[[ Material for this task, beginning ]]

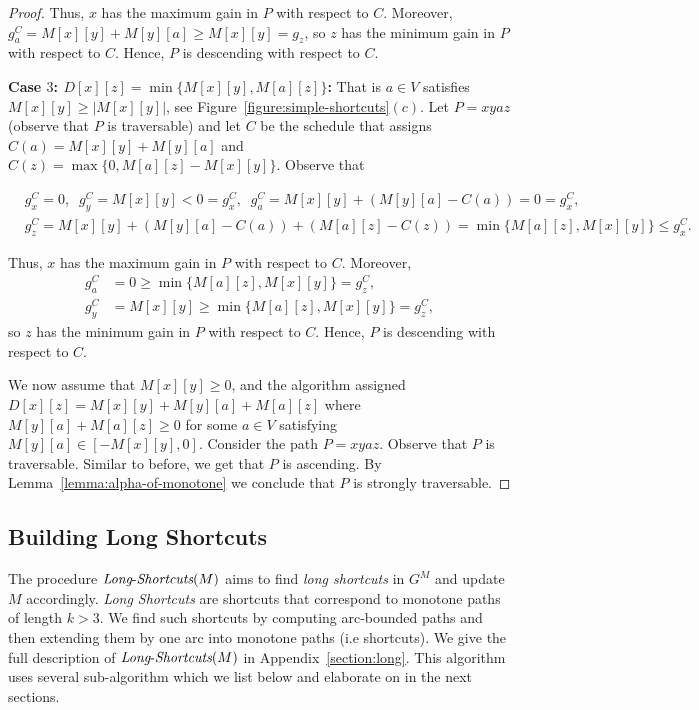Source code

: \documentclass[11pt]{article}
\newcommand{\LS}{\mbox{{\it Long}-{\it Shortcuts}}}
\begin{document}
\begin{proof}
Thus, $x$ has the maximum gain in $P$ with respect to $C$. Moreover, $g^C_a=M[x][y]+M[y][a] \ge M[x][y]=  g_z$, so $z$ has the minimum gain in $P$ with respect to $C$. Hence, $P$ is descending with respect to $C$.

\textbf{Case $3$: $D[x][z] = \min \{M[x][y], M[a][z] \}$:} That is $a\in V$ satisfies $M[x][y] \ge |M[x][y]|$, see Figure~\ref{figure:simple-shortcuts}$(c)$. Let $P = xyaz$ (observe that $P$ is traversable) and let $C$ be the schedule that assigns $C(a) = M[x][y] + M[y][a]$ and $C(z) = \max \{0, M[a][z] - M[x][y] \}$.
Observe that

\begin{align*}
    &g^C_x=0,\;\; g^C_y=M[x][y] < 0 =g^C_x,\;\; g^C_a = M[x][y]+(M[y][a]-C(a)) = 0 = g^C_x,\\
    &g^C_z = M[x][y]+(M[y][a]-C(a))+(M[a][z] - C(z)) = \min \{M[a][z], M[x][y] \} \le g^C_x.
\end{align*}

Thus, $x$ has the maximum gain in $P$ with respect to $C$. Moreover, 
\begin{align*}
g^C_a&= 0 \ge \min \{M[a][z], M[x][y] \} =  g^C_z,\\
g^C_y &= M[x][y] \ge \min \{M[a][z], M[x][y] \} = g^C_z,
\end{align*}
 so $z$ has the minimum gain in $P$ with respect to $C$. Hence, $P$ is descending with respect to $C$.

\medskip

We now assume that $M[x][y]\ge 0$, and the algorithm assigned $D[x][z]=M[x][y]+M[y][a]+M[a][z]$ where $M[y][a]+M[a][z] \ge 0$ for some $a\in V$ satisfying $M[y][a] \in [-M[x][y] , 0]$. Consider the path $P=xyaz$. Observe that $P$ is traversable. Similar to before, we get that $P$ is ascending. By Lemma~\ref{lemma:alpha-of-monotone} we conclude that $P$ is strongly traversable.
\end{proof}

\subsection{Building Long Shortcuts}
The procedure $\LS(M)$ aims to find \emph{long shortcuts} in $G^M$ and update $M$ accordingly. \emph{Long Shortcuts} are shortcuts that correspond to monotone paths of length $k>3$. We find such shortcuts by computing arc-bounded paths and then extending them by one arc into monotone paths (i.e  shortcuts). We give the full description of $\LS(M)$ in Appendix~\ref{section:long}. This algorithm uses several sub-algorithm which we list below and elaborate on in the next sections. 
\end{document}
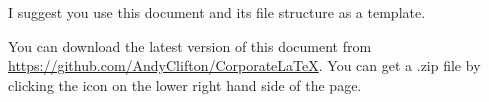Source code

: I suggest you use this document and its file structure as a template.

You can download the latest version of this document from \href{https://github.com/AndyClifton/CorporateLaTeX}{https://github.com/AndyClifton/CorporateLaTeX}. You can get a .zip file by clicking the icon on the lower right hand side of the page.
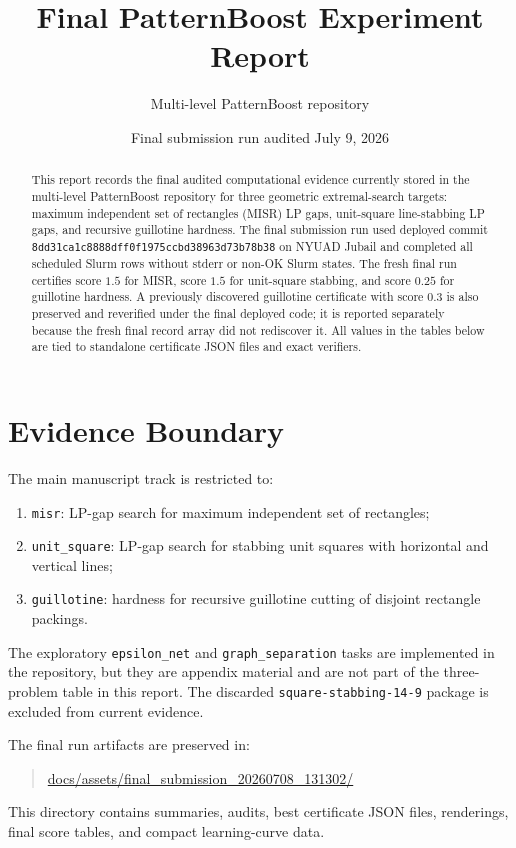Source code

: \documentclass[11pt]{article}
\title{Final PatternBoost Experiment Report}
\author{Multi-level PatternBoost repository}
\date{Final submission run audited July 9, 2026}
\newcommand{\code}[1]{\texttt{#1}}
\newcommand{\artifact}[1]{{\footnotesize\url{#1}}}
\begin{document}
\maketitle

\begin{abstract}
This report records the final audited computational evidence currently stored
in the multi-level PatternBoost repository for three geometric extremal-search
targets: maximum independent set of rectangles (MISR) LP gaps, unit-square
line-stabbing LP gaps, and recursive guillotine hardness.  The final
submission run used deployed commit
\code{8dd31ca1c8888dff0f1975ccbd38963d73b78b38} on NYUAD Jubail and completed
all scheduled Slurm rows without stderr or non-OK Slurm states.  The fresh
final run certifies score $1.5$ for MISR, score $1.5$ for unit-square
stabbing, and score $0.25$ for guillotine hardness.  A previously discovered
guillotine certificate with score $0.3$ is also preserved and reverified under
the final deployed code; it is reported separately because the fresh final
record array did not rediscover it.  All values in the tables below are tied to
standalone certificate JSON files and exact verifiers.
\end{abstract}

\begingroup
\small
\setlength{\parskip}{0.15em}
\tableofcontents
\endgroup
\clearpage

\section{Evidence Boundary}

The main manuscript track is restricted to:
\begin{enumerate}
\item \code{misr}: LP-gap search for maximum independent set of rectangles;
\item \code{unit\_square}: LP-gap search for stabbing unit squares with
horizontal and vertical lines;
\item \code{guillotine}: hardness for recursive guillotine cutting of
disjoint rectangle packings.
\end{enumerate}

The exploratory \code{epsilon\_net} and \code{graph\_separation} tasks are
implemented in the repository, but they are appendix material and are not part
of the three-problem table in this report.  The discarded
\code{square-stabbing-14-9} package is excluded from current evidence.

The final run artifacts are preserved in:
\begin{quote}
\artifact{docs/assets/final_submission_20260708_131302/}
\end{quote}
This directory contains summaries, audits, best certificate JSON files,
renderings, final score tables, and compact learning-curve data.
\end{document}
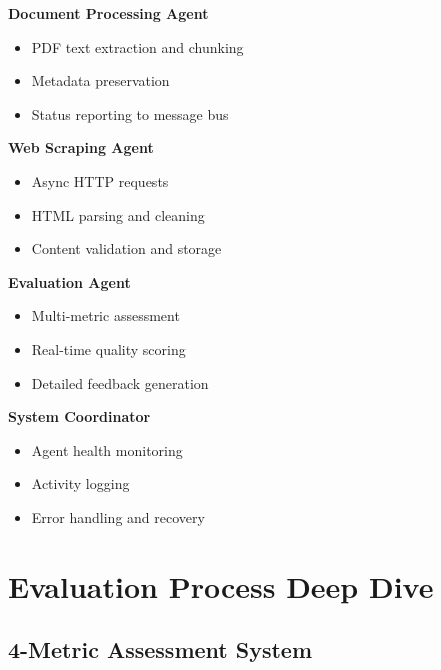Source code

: \documentclass[12pt,a4paper]{article}
\begin{document}
\begin{multicols}{2}
\textbf{Document Processing Agent}
\begin{itemize}
    \item PDF text extraction and chunking
    \item Metadata preservation
    \item Status reporting to message bus
\end{itemize}

\textbf{Web Scraping Agent}
\begin{itemize}
    \item Async HTTP requests
    \item HTML parsing and cleaning
    \item Content validation and storage
\end{itemize}

\textbf{Evaluation Agent}
\begin{itemize}
    \item Multi-metric assessment
    \item Real-time quality scoring
    \item Detailed feedback generation
\end{itemize}

\textbf{System Coordinator}
\begin{itemize}
    \item Agent health monitoring
    \item Activity logging
    \item Error handling and recovery
\end{itemize}
\end{multicols}

\newpage

\section{Evaluation Process Deep Dive}

\subsection{4-Metric Assessment System}
\end{document}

[[ Material for this task, end ]]

◆ Exercise prompt
Of the lines above, extract only those from the line with "implemented in the" to the line with "The final run", both included, exactly as written.

◆ Result below
implemented in the repository, but they are appendix material and are not part
of the three-problem table in this report.  The discarded
\code{square-stabbing-14-9} package is excluded from current evidence.

The final run artifacts are preserved in:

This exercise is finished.